BRATTLEBORO -- In the days following the mass shootings at Sandy Hook Elementary School in Newtown, Conn., on Dec. 14, 2012, town officials met to talk about whether Brattleboro was prepared to deal with a similar crisis.
Living in the shadow of the Vermont Yankee nuclear power plant, Brattleboro school administrators were familiar with emergency evacuation drills and disaster preparedness. And with an interstate and major train line both running through town, emergency responders have both trained for and responded to hazardous spills, large accidents and other large scale emergencies. But in the room that day, with the news still fresh in their minds that 20 children and six staff members were shot dead inside the school in Newtown, Brattleboro officials realized they needed to do more.
Since that day school staff members, emergency responders and town officials have been meeting twice a month to develop a School Crisis Emergency Response Plan, which was finalized earlier this month and presented to the Selectboard at Tuesday night's meeting.
"In the wake of the shooting at Sandy Hook Elementary School we began to ask ourselves if this community was prepared in the event of a tragedy of that type," interim Town Manager Patrick Moreland said. "That began a process of looking inward and then eventually looking outward to many of our partners in the development of a plan that the town would use in conjunction with the school district for how we would respond.
The new plan lays out the specific roles that emergency responders and school staff will be expected to follow in the event of a major crisis, and it establishes protocol for treating and transporting victims and securing the buildings before, during and after a crisis. It also lays out the chain of command and the communication network that should be set up to get families and the community the most accurate and timely information available.

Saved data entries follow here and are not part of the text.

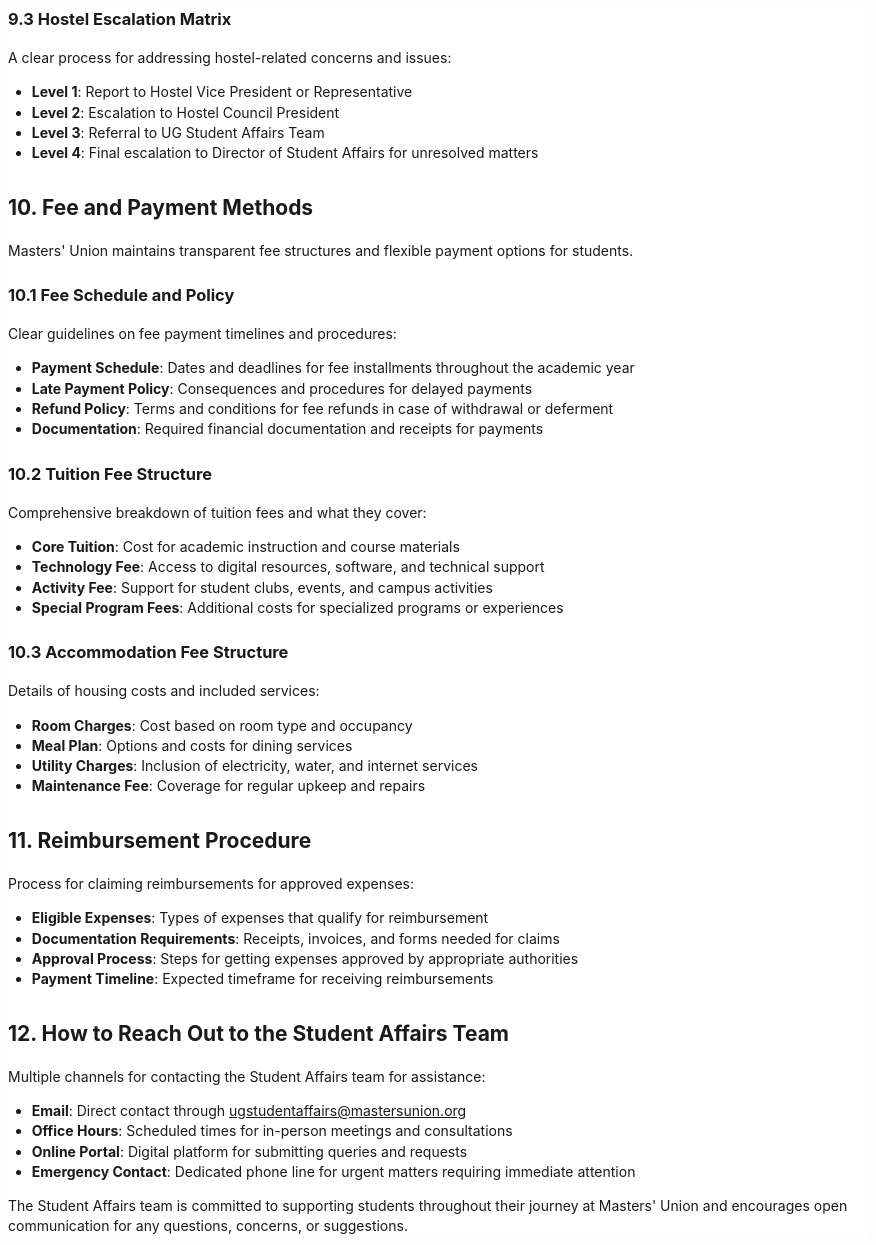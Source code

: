 ### 9.3 Hostel Escalation Matrix
A clear process for addressing hostel-related concerns and issues:

- **Level 1**: Report to Hostel Vice President or Representative
- **Level 2**: Escalation to Hostel Council President
- **Level 3**: Referral to UG Student Affairs Team
- **Level 4**: Final escalation to Director of Student Affairs for unresolved matters

## 10. Fee and Payment Methods
Masters' Union maintains transparent fee structures and flexible payment options for students.

### 10.1 Fee Schedule and Policy
Clear guidelines on fee payment timelines and procedures:

- **Payment Schedule**: Dates and deadlines for fee installments throughout the academic year
- **Late Payment Policy**: Consequences and procedures for delayed payments
- **Refund Policy**: Terms and conditions for fee refunds in case of withdrawal or deferment
- **Documentation**: Required financial documentation and receipts for payments

### 10.2 Tuition Fee Structure
Comprehensive breakdown of tuition fees and what they cover:

- **Core Tuition**: Cost for academic instruction and course materials
- **Technology Fee**: Access to digital resources, software, and technical support
- **Activity Fee**: Support for student clubs, events, and campus activities
- **Special Program Fees**: Additional costs for specialized programs or experiences

### 10.3 Accommodation Fee Structure
Details of housing costs and included services:

- **Room Charges**: Cost based on room type and occupancy
- **Meal Plan**: Options and costs for dining services
- **Utility Charges**: Inclusion of electricity, water, and internet services
- **Maintenance Fee**: Coverage for regular upkeep and repairs

## 11. Reimbursement Procedure
Process for claiming reimbursements for approved expenses:

- **Eligible Expenses**: Types of expenses that qualify for reimbursement
- **Documentation Requirements**: Receipts, invoices, and forms needed for claims
- **Approval Process**: Steps for getting expenses approved by appropriate authorities
- **Payment Timeline**: Expected timeframe for receiving reimbursements

## 12. How to Reach Out to the Student Affairs Team
Multiple channels for contacting the Student Affairs team for assistance:

- **Email**: Direct contact through ugstudentaffairs@mastersunion.org
- **Office Hours**: Scheduled times for in-person meetings and consultations
- **Online Portal**: Digital platform for submitting queries and requests
- **Emergency Contact**: Dedicated phone line for urgent matters requiring immediate attention

The Student Affairs team is committed to supporting students throughout their journey at Masters' Union and encourages open communication for any questions, concerns, or suggestions.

Moreland said the fire and police departments, as well as all other town departments developed the plan, working closely with the town school district.
Brattleboro Central Dispatch Supervisor Wayne Stires, The American Red Cross, Rescue Inc., and Brattleboro Memorial Hospital also took part in the planning and development of the plan.
"It's been a real process of getting to know each other, and recognizing that our role is not to be prescriptive as to what you should do," Moreland said. "But it's important that we understand what you are going to do and you understand what each of our departments is going to do."
Brattleboro Assistant Fire Chief Peter Lynch spearheaded the work, and Moreland, and a number of other town officials at Tuesday night's meeting, recognized the hours of work he put in to complete the plan.
Lynch said early on in the process everyone within town government and the school district realized that a plan was needed to better prepare the town for a large scale crisis within one of the school buildings. And while the town was able to build on many of its existing policies and trainings, it quickly became apparent that Brattleboro would be forced to come up with new plans for a better coordinated response.
"There have been a lot of conversations, some of which have been very uncomfortable, as the subject of dealing with a school crisis can be sensitive and uncomfortable," Lynch said. "One of the biggest problems we found in writing this plan, was that there really is no template we could grab a hold of and use to develop our plan, which is one of the reasons why we have taken almost two years to put together a plan that works for the town of Brattleboro."
One of the greatest challenges, Lynch said, was coming up with a realistic plan for reuniting parents with their children in the midst of a crisis. And he said that while the plan will continue to evolve and change, the process of developing the plan will reap benefits even if it is never used.
"While the plan itself is terribly important, and it is very comprehensive, I don't think we should at all minimize the importance of all of the groups' representatives sitting at a table, every other week, for almost two years," Lynch said. "We talked about not only how we respond to school emergencies, but also how we would work together to make sure that before, during and after an emergency we did the appropriate things for the community itself."
Windham Southeast Superintendent Ron Stahley also recognized the important work that was achieved during the process.
Stahley said the school district has been addressing the region-wide safety plan for years, having been operating schools within the Vermont Yankee Emergency Evacuation Zone, and many of the exercises from that plan made their way in to the new School Crisis Emergency Response Plan.
Stahley said every school has a crisis team in place made up of the principal, nurse, counselors and other staff who understand their roles in the event of a crisis.
And Brattleboro Fire Chief Mike Bucossi said the plan will play a crucial role in the town's ever-evolving training regime.
"God forbid if something would happen in one of our schools," Bucossi said. "We train on fire, we train on rescue, we train on bank robberies, we train on medical calls. We don't want to be standing in the middle of the street looking at each other, saying, ‘What's next?' We now feel very comfortable that we've got a very sold base to work from to handle an emergency in one of our schools. We've come a long way with this."